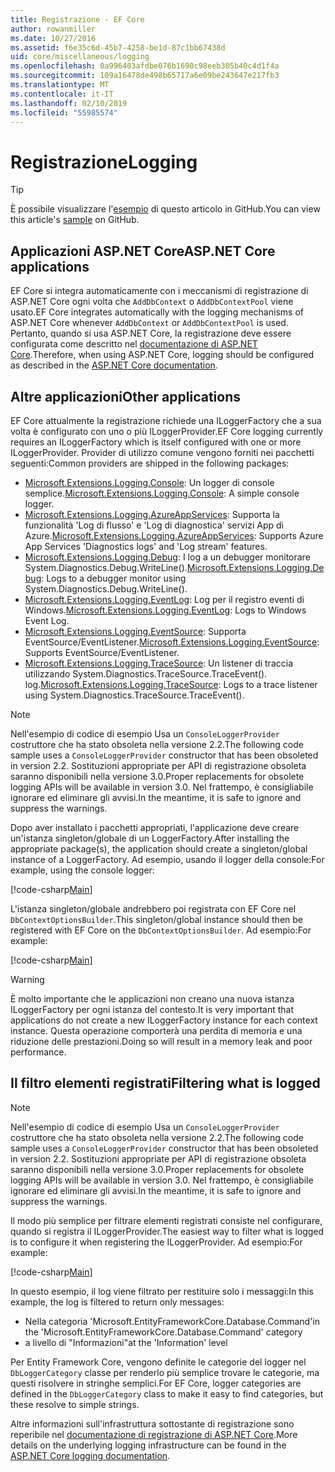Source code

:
 ```yaml
---
title: Registrazione - EF Core
author: rowanmiller
ms.date: 10/27/2016
ms.assetid: f6e35c6d-45b7-4258-be1d-87c1bb67438d
uid: core/miscellaneous/logging
ms.openlocfilehash: 0a996403afdbe076b1690c98eeb305b40c4d1f4a
ms.sourcegitcommit: 109a16478de498b65717a6e09be243647e217fb3
ms.translationtype: MT
ms.contentlocale: it-IT
ms.lasthandoff: 02/10/2019
ms.locfileid: "55985574"
---
```

# <a name="logging"></a><span data-ttu-id="873f1-102">Registrazione</span><span class="sxs-lookup"><span data-stu-id="873f1-102">Logging</span></span>

> [!TIP]  
> <span data-ttu-id="873f1-103">È possibile visualizzare l'[esempio](https://github.com/aspnet/EntityFramework.Docs/tree/master/samples/core/Miscellaneous/Logging) di questo articolo in GitHub.</span><span class="sxs-lookup"><span data-stu-id="873f1-103">You can view this article's [sample](https://github.com/aspnet/EntityFramework.Docs/tree/master/samples/core/Miscellaneous/Logging) on GitHub.</span></span>

## <a name="aspnet-core-applications"></a><span data-ttu-id="873f1-104">Applicazioni ASP.NET Core</span><span class="sxs-lookup"><span data-stu-id="873f1-104">ASP.NET Core applications</span></span>

<span data-ttu-id="873f1-105">EF Core si integra automaticamente con i meccanismi di registrazione di ASP.NET Core ogni volta che `AddDbContext` o `AddDbContextPool` viene usato.</span><span class="sxs-lookup"><span data-stu-id="873f1-105">EF Core integrates automatically with the logging mechanisms of ASP.NET Core whenever `AddDbContext` or `AddDbContextPool` is used.</span></span> <span data-ttu-id="873f1-106">Pertanto, quando si usa ASP.NET Core, la registrazione deve essere configurata come descritto nel [documentazione di ASP.NET Core](https://docs.microsoft.com/aspnet/core/fundamentals/logging?tabs=aspnetcore2x).</span><span class="sxs-lookup"><span data-stu-id="873f1-106">Therefore, when using ASP.NET Core, logging should be configured as described in the [ASP.NET Core documentation](https://docs.microsoft.com/aspnet/core/fundamentals/logging?tabs=aspnetcore2x).</span></span>

## <a name="other-applications"></a><span data-ttu-id="873f1-107">Altre applicazioni</span><span class="sxs-lookup"><span data-stu-id="873f1-107">Other applications</span></span>

<span data-ttu-id="873f1-108">EF Core attualmente la registrazione richiede una ILoggerFactory che a sua volta è configurato con uno o più ILoggerProvider.</span><span class="sxs-lookup"><span data-stu-id="873f1-108">EF Core logging currently requires an ILoggerFactory which is itself configured with one or more ILoggerProvider.</span></span> <span data-ttu-id="873f1-109">Provider di utilizzo comune vengono forniti nei pacchetti seguenti:</span><span class="sxs-lookup"><span data-stu-id="873f1-109">Common providers are shipped in the following packages:</span></span>

* <span data-ttu-id="873f1-110">[Microsoft.Extensions.Logging.Console](https://www.nuget.org/packages/Microsoft.Extensions.Logging.Console/): Un logger di console semplice.</span><span class="sxs-lookup"><span data-stu-id="873f1-110">[Microsoft.Extensions.Logging.Console](https://www.nuget.org/packages/Microsoft.Extensions.Logging.Console/): A simple console logger.</span></span>
* <span data-ttu-id="873f1-111">[Microsoft.Extensions.Logging.AzureAppServices](https://www.nuget.org/packages/Microsoft.Extensions.Logging.AzureAppServices/): Supporta la funzionalità 'Log di flusso' e 'Log di diagnostica' servizi App di Azure.</span><span class="sxs-lookup"><span data-stu-id="873f1-111">[Microsoft.Extensions.Logging.AzureAppServices](https://www.nuget.org/packages/Microsoft.Extensions.Logging.AzureAppServices/): Supports Azure App Services 'Diagnostics logs' and 'Log stream' features.</span></span>
* <span data-ttu-id="873f1-112">[Microsoft.Extensions.Logging.Debug](https://www.nuget.org/packages/Microsoft.Extensions.Logging.Debug/): I log a un debugger monitorare System.Diagnostics.Debug.WriteLine().</span><span class="sxs-lookup"><span data-stu-id="873f1-112">[Microsoft.Extensions.Logging.Debug](https://www.nuget.org/packages/Microsoft.Extensions.Logging.Debug/): Logs to a debugger monitor using System.Diagnostics.Debug.WriteLine().</span></span>
* <span data-ttu-id="873f1-113">[Microsoft.Extensions.Logging.EventLog](https://www.nuget.org/packages/Microsoft.Extensions.Logging.EventLog/): Log per il registro eventi di Windows.</span><span class="sxs-lookup"><span data-stu-id="873f1-113">[Microsoft.Extensions.Logging.EventLog](https://www.nuget.org/packages/Microsoft.Extensions.Logging.EventLog/): Logs to Windows Event Log.</span></span>
* <span data-ttu-id="873f1-114">[Microsoft.Extensions.Logging.EventSource](https://www.nuget.org/packages/Microsoft.Extensions.Logging.EventSource/): Supporta EventSource/EventListener.</span><span class="sxs-lookup"><span data-stu-id="873f1-114">[Microsoft.Extensions.Logging.EventSource](https://www.nuget.org/packages/Microsoft.Extensions.Logging.EventSource/): Supports EventSource/EventListener.</span></span>
* <span data-ttu-id="873f1-115">[Microsoft.Extensions.Logging.TraceSource](https://www.nuget.org/packages/Microsoft.Extensions.Logging.TraceSource/): Un listener di traccia utilizzando System.Diagnostics.TraceSource.TraceEvent(). log.</span><span class="sxs-lookup"><span data-stu-id="873f1-115">[Microsoft.Extensions.Logging.TraceSource](https://www.nuget.org/packages/Microsoft.Extensions.Logging.TraceSource/): Logs to a trace listener using System.Diagnostics.TraceSource.TraceEvent().</span></span>

> [!NOTE]
> <span data-ttu-id="873f1-116">Nell'esempio di codice di esempio Usa un `ConsoleLoggerProvider` costruttore che ha stato obsoleta nella versione 2.2.</span><span class="sxs-lookup"><span data-stu-id="873f1-116">The following code sample uses a `ConsoleLoggerProvider` constructor that has been obsoleted in version 2.2.</span></span> <span data-ttu-id="873f1-117">Sostituzioni appropriate per API di registrazione obsoleta saranno disponibili nella versione 3.0.</span><span class="sxs-lookup"><span data-stu-id="873f1-117">Proper replacements for obsolete logging APIs will be available in version 3.0.</span></span> <span data-ttu-id="873f1-118">Nel frattempo, è consigliabile ignorare ed eliminare gli avvisi.</span><span class="sxs-lookup"><span data-stu-id="873f1-118">In the meantime, it is safe to ignore and suppress the warnings.</span></span>

<span data-ttu-id="873f1-119">Dopo aver installato i pacchetti appropriati, l'applicazione deve creare un'istanza singleton/globale di un LoggerFactory.</span><span class="sxs-lookup"><span data-stu-id="873f1-119">After installing the appropriate package(s), the application should create a singleton/global instance of a LoggerFactory.</span></span> <span data-ttu-id="873f1-120">Ad esempio, usando il logger della console:</span><span class="sxs-lookup"><span data-stu-id="873f1-120">For example, using the console logger:</span></span>

[!code-csharp[Main](../../../samples/core/Miscellaneous/Logging/Logging/BloggingContext.cs#DefineLoggerFactory)]

<span data-ttu-id="873f1-121">L'istanza singleton/globale andrebbero poi registrata con EF Core nel `DbContextOptionsBuilder`.</span><span class="sxs-lookup"><span data-stu-id="873f1-121">This singleton/global instance should then be registered with EF Core on the `DbContextOptionsBuilder`.</span></span> <span data-ttu-id="873f1-122">Ad esempio:</span><span class="sxs-lookup"><span data-stu-id="873f1-122">For example:</span></span>

[!code-csharp[Main](../../../samples/core/Miscellaneous/Logging/Logging/BloggingContext.cs#RegisterLoggerFactory)]

> [!WARNING]
> <span data-ttu-id="873f1-123">È molto importante che le applicazioni non creano una nuova istanza ILoggerFactory per ogni istanza del contesto.</span><span class="sxs-lookup"><span data-stu-id="873f1-123">It is very important that applications do not create a new ILoggerFactory instance for each context instance.</span></span> <span data-ttu-id="873f1-124">Questa operazione comporterà una perdita di memoria e una riduzione delle prestazioni.</span><span class="sxs-lookup"><span data-stu-id="873f1-124">Doing so will result in a memory leak and poor performance.</span></span>

## <a name="filtering-what-is-logged"></a><span data-ttu-id="873f1-125">Il filtro elementi registrati</span><span class="sxs-lookup"><span data-stu-id="873f1-125">Filtering what is logged</span></span>

> [!NOTE]
> <span data-ttu-id="873f1-126">Nell'esempio di codice di esempio Usa un `ConsoleLoggerProvider` costruttore che ha stato obsoleta nella versione 2.2.</span><span class="sxs-lookup"><span data-stu-id="873f1-126">The following code sample uses a `ConsoleLoggerProvider` constructor that has been obsoleted in version 2.2.</span></span> <span data-ttu-id="873f1-127">Sostituzioni appropriate per API di registrazione obsoleta saranno disponibili nella versione 3.0.</span><span class="sxs-lookup"><span data-stu-id="873f1-127">Proper replacements for obsolete logging APIs will be available in version 3.0.</span></span> <span data-ttu-id="873f1-128">Nel frattempo, è consigliabile ignorare ed eliminare gli avvisi.</span><span class="sxs-lookup"><span data-stu-id="873f1-128">In the meantime, it is safe to ignore and suppress the warnings.</span></span>

<span data-ttu-id="873f1-129">Il modo più semplice per filtrare elementi registrati consiste nel configurare, quando si registra il ILoggerProvider.</span><span class="sxs-lookup"><span data-stu-id="873f1-129">The easiest way to filter what is logged is to configure it when registering the ILoggerProvider.</span></span> <span data-ttu-id="873f1-130">Ad esempio:</span><span class="sxs-lookup"><span data-stu-id="873f1-130">For example:</span></span>

[!code-csharp[Main](../../../samples/core/Miscellaneous/Logging/Logging/BloggingContextWithFiltering.cs#DefineLoggerFactory)]

<span data-ttu-id="873f1-131">In questo esempio, il log viene filtrato per restituire solo i messaggi:</span><span class="sxs-lookup"><span data-stu-id="873f1-131">In this example, the log is filtered to return only messages:</span></span>
 * <span data-ttu-id="873f1-132">Nella categoria 'Microsoft.EntityFrameworkCore.Database.Command'</span><span class="sxs-lookup"><span data-stu-id="873f1-132">in the 'Microsoft.EntityFrameworkCore.Database.Command' category</span></span>
 * <span data-ttu-id="873f1-133">a livello di "Informazioni"</span><span class="sxs-lookup"><span data-stu-id="873f1-133">at the 'Information' level</span></span>

<span data-ttu-id="873f1-134">Per Entity Framework Core, vengono definite le categorie del logger nel `DbLoggerCategory` classe per renderlo più semplice trovare le categorie, ma questi risolvere in stringhe semplici.</span><span class="sxs-lookup"><span data-stu-id="873f1-134">For EF Core, logger categories are defined in the `DbLoggerCategory` class to make it easy to find categories, but these resolve to simple strings.</span></span>

<span data-ttu-id="873f1-135">Altre informazioni sull'infrastruttura sottostante di registrazione sono reperibile nel [documentazione di registrazione di ASP.NET Core](https://docs.microsoft.com/aspnet/core/fundamentals/logging?tabs=aspnetcore2x).</span><span class="sxs-lookup"><span data-stu-id="873f1-135">More details on the underlying logging infrastructure can be found in the [ASP.NET Core logging documentation](https://docs.microsoft.com/aspnet/core/fundamentals/logging?tabs=aspnetcore2x).</span></span>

• _What you will do_
Look through the entries and work out how many lines have the word "ogni" in them; reply with that number only.

• _Solution for this task_
2